Well, I went with Zip Strip. It worked ok, but the paint turned up to be 4 layers thick since someone shot a resto job on it years ago so I had to do a lot more applications & scrubbing than I thought, but it turned out all right. I'll prime it & paint it tomorrow. Thanks for the help.
When I strip (pun intended ) I just spray it on and wait the amount of time the can says. Klean-Strip foams as you spray so it's easy to tell where you've put it. When the time's up, I put on gloves that are rated for chemical handling (Stanley has them in their product line) and usually 85% of the old paint will simply wipe away with a paper towel. I wipe off as much as I can then I take the piece to a sink and wash it with dish detergent, hand soap or whatever's around to remove any remaining stripper residue. Dry with paper towels and then reapply the stripper to the remaining 15% which is usually in corners and around details. If needed, I'll use a toothbrush, then a scotchbrite pad and lastly a soft brass bristled brush if neccessary but nothing more abrasive than those. If the second application doesn't remove the rest, I use a wire wheel brush in my Dremel tool at a low rpm to finish the job. It will strip away the paint and polish the metal at the same time. I also use the Dremel to clean up any rust or corrosion at the same time.
That's how I strip!
What's the process? Spray it on, let it set up, the what, wire brush?

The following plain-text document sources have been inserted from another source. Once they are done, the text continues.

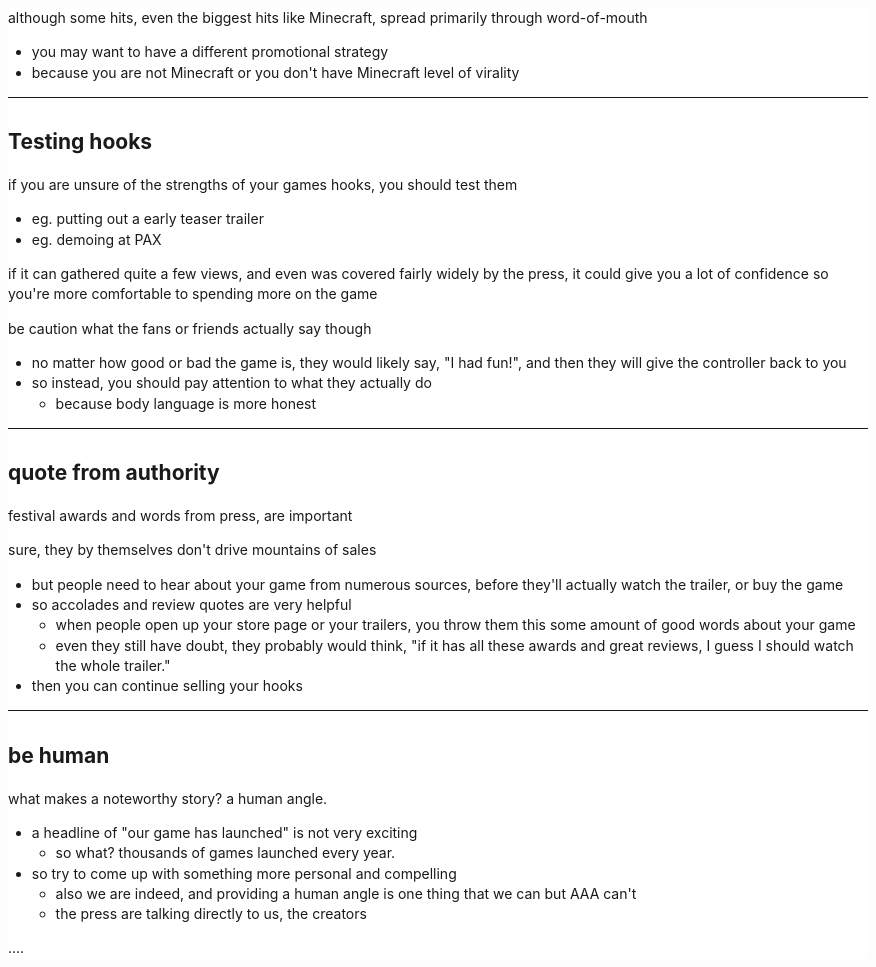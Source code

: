 although some hits, even the biggest hits like Minecraft, spread primarily through word-of-mouth
* you may want to have a different promotional strategy
* because you are not Minecraft or you don't have Minecraft level of virality
___

## Testing hooks

if you are unsure of the strengths of your games hooks, you should test them
* eg. putting out a early teaser trailer
* eg. demoing at PAX

if it can gathered quite a few views, and even was covered fairly widely by the press, it could give you a lot of confidence so you're more comfortable to spending more on the game

be caution what the fans or friends actually say though
* no matter how good or bad the game is, they would likely say, "I had fun!", and then they will give the controller back to you
* so instead, you should pay attention to what they actually do
	* because body language is more honest
___

## quote from authority
festival awards and words from press, are important

sure, they by themselves don't drive mountains of sales
* but people need to hear about your game from numerous sources, before they'll actually watch the trailer, or buy the game
* so accolades and review quotes are very helpful
	* when people open up your store page or your trailers, you throw them this some amount of good words about your game
	* even they still have doubt, they probably would think, "if it has all these awards and great reviews, I guess I should watch the whole trailer."
* then you can continue selling your hooks
___

## be human

what makes a noteworthy story? a human angle.
* a headline of "our game has launched" is not very exciting
	* so what? thousands of games launched every year.
* so try to come up with something more personal and compelling
	* also we are indeed, and providing a human angle is one thing that we can but AAA can't
	* the press are talking directly to us, the creators

....

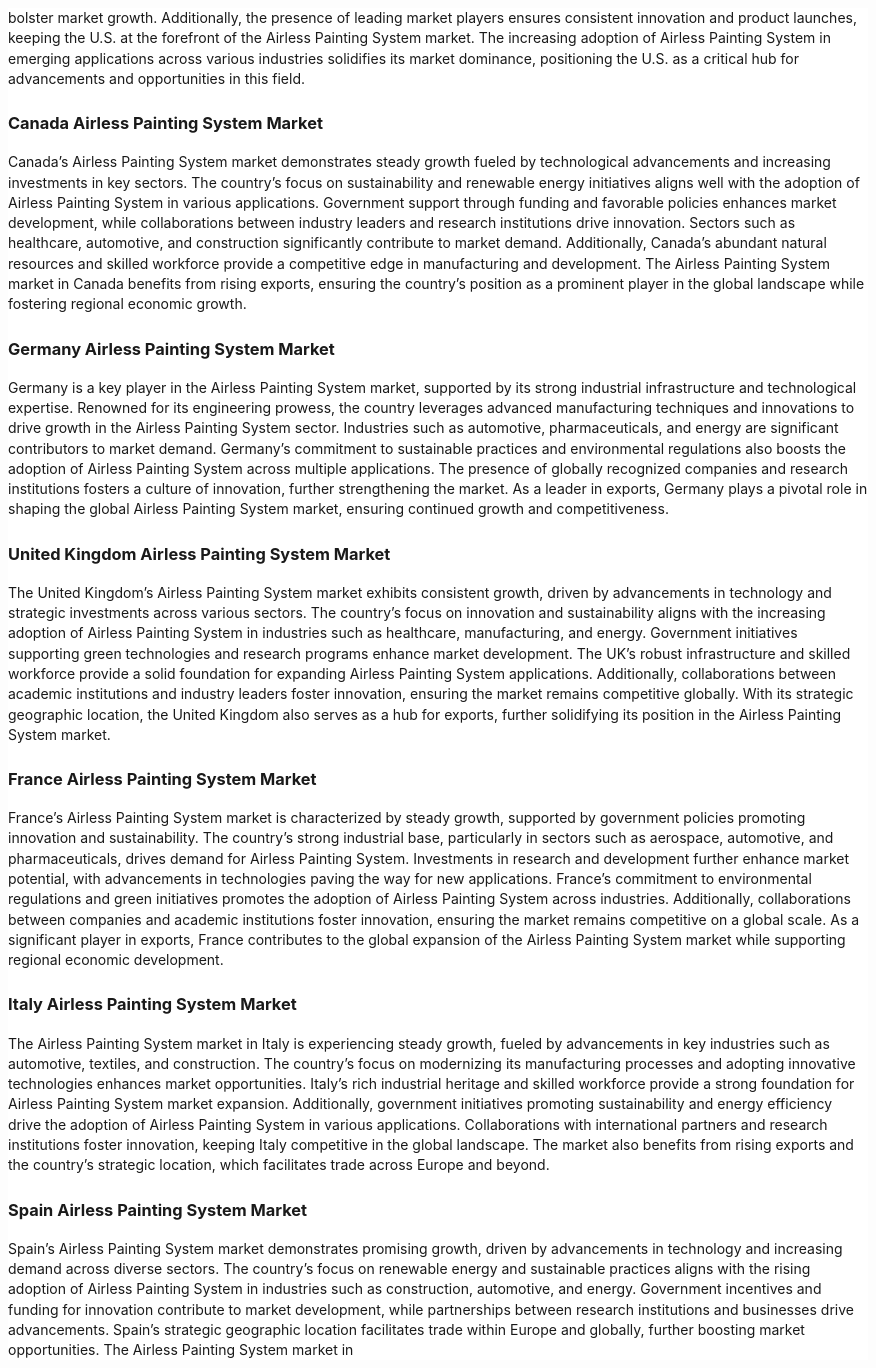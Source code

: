 bolster market growth. Additionally, the presence of leading market players ensures consistent innovation and product launches, keeping the U.S. at the forefront of the Airless Painting System market. The increasing adoption of Airless Painting System in emerging applications across various industries solidifies its market dominance, positioning the U.S. as a critical hub for advancements and opportunities in this field.</p><h3>Canada Airless Painting System Market</h3><p>Canada&rsquo;s Airless Painting System market demonstrates steady growth fueled by technological advancements and increasing investments in key sectors. The country&rsquo;s focus on sustainability and renewable energy initiatives aligns well with the adoption of Airless Painting System in various applications. Government support through funding and favorable policies enhances market development, while collaborations between industry leaders and research institutions drive innovation. Sectors such as healthcare, automotive, and construction significantly contribute to market demand. Additionally, Canada&rsquo;s abundant natural resources and skilled workforce provide a competitive edge in manufacturing and development. The Airless Painting System market in Canada benefits from rising exports, ensuring the country&rsquo;s position as a prominent player in the global landscape while fostering regional economic growth.</p><h3>Germany Airless Painting System Market</h3><p>Germany is a key player in the Airless Painting System market, supported by its strong industrial infrastructure and technological expertise. Renowned for its engineering prowess, the country leverages advanced manufacturing techniques and innovations to drive growth in the Airless Painting System sector. Industries such as automotive, pharmaceuticals, and energy are significant contributors to market demand. Germany&rsquo;s commitment to sustainable practices and environmental regulations also boosts the adoption of Airless Painting System across multiple applications. The presence of globally recognized companies and research institutions fosters a culture of innovation, further strengthening the market. As a leader in exports, Germany plays a pivotal role in shaping the global Airless Painting System market, ensuring continued growth and competitiveness.</p><h3>United Kingdom Airless Painting System Market</h3><p>The United Kingdom&rsquo;s Airless Painting System market exhibits consistent growth, driven by advancements in technology and strategic investments across various sectors. The country&rsquo;s focus on innovation and sustainability aligns with the increasing adoption of Airless Painting System in industries such as healthcare, manufacturing, and energy. Government initiatives supporting green technologies and research programs enhance market development. The UK&rsquo;s robust infrastructure and skilled workforce provide a solid foundation for expanding Airless Painting System applications. Additionally, collaborations between academic institutions and industry leaders foster innovation, ensuring the market remains competitive globally. With its strategic geographic location, the United Kingdom also serves as a hub for exports, further solidifying its position in the Airless Painting System market.</p><h3>France Airless Painting System Market</h3><p>France&rsquo;s Airless Painting System market is characterized by steady growth, supported by government policies promoting innovation and sustainability. The country&rsquo;s strong industrial base, particularly in sectors such as aerospace, automotive, and pharmaceuticals, drives demand for Airless Painting System. Investments in research and development further enhance market potential, with advancements in technologies paving the way for new applications. France&rsquo;s commitment to environmental regulations and green initiatives promotes the adoption of Airless Painting System across industries. Additionally, collaborations between companies and academic institutions foster innovation, ensuring the market remains competitive on a global scale. As a significant player in exports, France contributes to the global expansion of the Airless Painting System market while supporting regional economic development.</p><h3>Italy Airless Painting System Market</h3><p>The Airless Painting System market in Italy is experiencing steady growth, fueled by advancements in key industries such as automotive, textiles, and construction. The country&rsquo;s focus on modernizing its manufacturing processes and adopting innovative technologies enhances market opportunities. Italy&rsquo;s rich industrial heritage and skilled workforce provide a strong foundation for Airless Painting System market expansion. Additionally, government initiatives promoting sustainability and energy efficiency drive the adoption of Airless Painting System in various applications. Collaborations with international partners and research institutions foster innovation, keeping Italy competitive in the global landscape. The market also benefits from rising exports and the country&rsquo;s strategic location, which facilitates trade across Europe and beyond.</p><h3>Spain Airless Painting System Market</h3><p>Spain&rsquo;s Airless Painting System market demonstrates promising growth, driven by advancements in technology and increasing demand across diverse sectors. The country&rsquo;s focus on renewable energy and sustainable practices aligns with the rising adoption of Airless Painting System in industries such as construction, automotive, and energy. Government incentives and funding for innovation contribute to market development, while partnerships between research institutions and businesses drive advancements. Spain&rsquo;s strategic geographic location facilitates trade within Europe and globally, further boosting market opportunities. The Airless Painting System market in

I use Klean-Strip Stripper. Works well, doesn't smell.
I use Easy Off. Works great, but make sure you use gloves with lots of air...
I think the brand of stripper in the can I use is called "Jasco". As for oven cleaner, the one that has the skull and cross bones on it and smells bad is the best. I' m serious.
Any particular name brand that's better than another?
Oven cleaner or go to Lowes and buy metal stripper in a spray can. Both work very well for metals.
I have a Lionel 437 switch tower with pretty well beat up paint that I want to strip & repaint, whats the best method to remove it?